Google’s spam page claims parked domains are web spam.
Here’s something interesting to start your week.
Google has a page about “Fighting Spam” referring to pages designed to trick search engines such as cloaking and hidden text.
Listed right there underneath “Types of Spam” is this:
It’s completely understandable that Google doesn’t want to index parked domains. But to label them as spam? I take two issues with that.
1. In order to be web spam, the creator of the page should be trying to game Google to get the page indexed. Domain parkers don’t do that. They used to, but now we know our pages aren’t going to show up in Google, and there’s nothing the big players are doing to parked pages to try to circumvent that.
2. If a parked page is inherently spam, then Google powers a big chunk of spam. It’s Google ads that power over half of parked domains.
(Thanks Joe Politzer)
So am I reading that right, google is admitting that they are spammers ?
It is possible that Google might be shooting itself in the foot by deliberatley excluding simple low quality content websites (most personal blogs) and parked domains from search results. Many of these sites only carry google adsense as a way to pay for hosting costs. By blocking these sites Google is shutting off chanels for advertisers and hence its own revenue stream. But considering Googles monopoly on search and its huge cash rich position I doubt they take this into account. It is getting to the situation that the only way to be found in search is to pay Google a lot of money to be on page one for best keywords. Googles strategy has nothing to do with value of content or value to the searcher, its all about Google profits.
At first I thought it was Andrew’s April Fools Day gag, but sadly, it was true.
Thanx for the site – bookmarked it! Nice find. Puts the recent Google updates news in a nutshell.
Likely parking wound up in the SPAM category because there is no better place for it . . . When domains of interesting websites expire and go to parked page of the registrar, that is probably what Google is referring to. Probably those are a significant segment of what Google has to pay attention to!
Goog has gone from being a website directory and display service to the arbitor of all things internet. (well 70% of all things)
I think Graham got it right.
How far can they go without a pushback?
Registrars pull the rug out from under Google when they redirect expired domains that used to point to quality content.
Would you address that?
@ Louis – I think Google’s really good at getting those pages out of its index. At any rate, the registrar is not trying to fool Google by changing it to a parked page.
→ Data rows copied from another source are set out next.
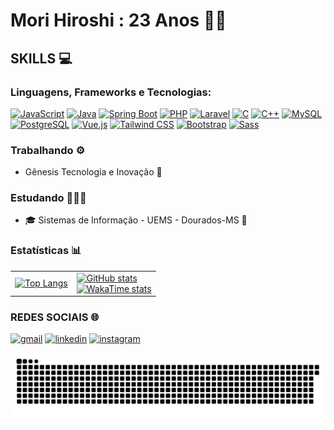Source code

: # Mori Hiroshi : 23 Anos 👋🏼

## SKILLS 💻

### Linguagens, Frameworks e Tecnologias:
[![JavaScript](https://img.shields.io/badge/JavaScript-F7DF1E?style=for-the-badge&logo=javascript&logoColor=black)]()
[![Java](https://img.shields.io/badge/Java-ED8B00?style=for-the-badge&logo=openjdk&logoColor=white)]()
[![Spring Boot](https://img.shields.io/badge/Spring-6DB33F?style=for-the-badge&logo=spring&logoColor=white)]()
[![PHP](https://img.shields.io/badge/PHP-777BB4?style=for-the-badge&logo=php&logoColor=white)]()
[![Laravel](https://img.shields.io/badge/Laravel-FF2D20?style=for-the-badge&logo=laravel&logoColor=white)]()
[![C](https://img.shields.io/badge/C-00599C?style=for-the-badge&logo=c&logoColor=white)]()
[![C++](https://img.shields.io/badge/C%2B%2B-00599C?style=for-the-badge&logo=c%2B%2B&logoColor=white)]()
[![MySQL](https://img.shields.io/badge/MySQL-00000F?style=for-the-badge&logo=mysql&logoColor=white)]()
[![PostgreSQL](https://img.shields.io/badge/PostgreSQL-316192?style=for-the-badge&logo=postgresql&logoColor=white)]()
[![Vue.js](https://img.shields.io/badge/Vue.js-35495E?style=for-the-badge&logo=vue.js&logoColor=4FC08D)]()
[![Tailwind CSS](https://img.shields.io/badge/Tailwind_CSS-38B2AC?style=for-the-badge&logo=tailwind-css&logoColor=white)]()
[![Bootstrap](https://img.shields.io/badge/Bootstrap-563D7C?style=for-the-badge&logo=bootstrap&logoColor=white)]()
[![Sass](https://img.shields.io/badge/Sass-CC6699?style=for-the-badge&logo=sass&logoColor=white)]()

### Trabalhando ⚙️
- Gênesis Tecnologia e Inovação 🌌

### Estudando 👨🏻‍💻
- 🎓 Sistemas de Informação - UEMS - Dourados-MS 📍

### Estatísticas 📊 

<table>
  <tr>
    <td>
      <a href="https://github.com/anuraghazra/github-readme-stats">
        <img src="https://github-readme-stats.vercel.app/api/top-langs/?username=MoriHiroshi0619&hide=batchfile,Hack,HTML,CSS&langs_count=10&hide_progress=false&theme=aura" alt="Top Langs" />
      </a>
    </td>
    <td>
      <a href="https://github.com/anuraghazra/github-readme-stats">
        <img src="https://github-readme-stats.vercel.app/api?username=MoriHiroshi0619&hide=issues&show=prs_merged,prs_merged_percentage&show_icons=true&theme=aura" alt="GitHub stats" />
      </a>
      <br/>
      <a href="https://github.com/anuraghazra/github-readme-stats">
        <img src="https://github-readme-stats.vercel.app/api/wakatime?username=Hiroshi&layout=compact&theme=aura" alt="WakaTime stats" />
      </a>
    </td>
  </tr>
</table>

### REDES SOCIAIS 🌐

[![gmail](https://img.shields.io/badge/Gmail-D14836?style=for-the-badge&logo=gmail&logoColor=white)](mailto:anderson.hiro.c.m@gmail.com)
[![linkedin](https://img.shields.io/badge/LinkedIn-0077B5?style=for-the-badge&logo=linkedin&logoColor=white)](https://www.linkedin.com/in/anderson-hiroshi-mori-correia-bb0252250/)
[![instagram](https://img.shields.io/badge/Instagram-E4405F?style=for-the-badge&logo=instagram&logoColor=white)](https://www.instagram.com/mori_hiroshi_desu/)

<picture>
  <source media="(prefers-color-scheme: dark)" srcset="https://github.com/MoriHiroshi0619/MoriHiroshi0619/blob/output/github-contribution-grid-snake-dark.svg" />
  <source media="(prefers-color-scheme: light)" srcset="https://github.com/MoriHiroshi0619/MoriHiroshi0619/blob/output/github-contribution-grid-snake.svg" />
  <img alt="github-snake" src="https://github.com/MoriHiroshi0619/MoriHiroshi0619/blob/output/github-contribution-grid-snake.svg" />
</picture>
Parking or ghosted affiliate pages,not sure of the difference?
One thing to consider, Google based parking pages are all javascript based, and Google doesn’t index the javascript at all. They only index the text that is on the domain.
So they are not talking about the domains that are parked with them.
In my personal opinion, parked website is not spam.
I only park my personal website, give one image with some description, only about 10-20 words. That’s all.
So do my personal website considered as spammer? LOL.
Isn’t it? Isn’t it? Registrars milk the clicks out of pages which used to point to quality content. Google can’t predict when these domains expire or drop. I think it must be a big issue for Google to de-index Registrar parked pages.
This is a really good point which I hadn’t thought of..Google itself is making money off “spam” with its adwords.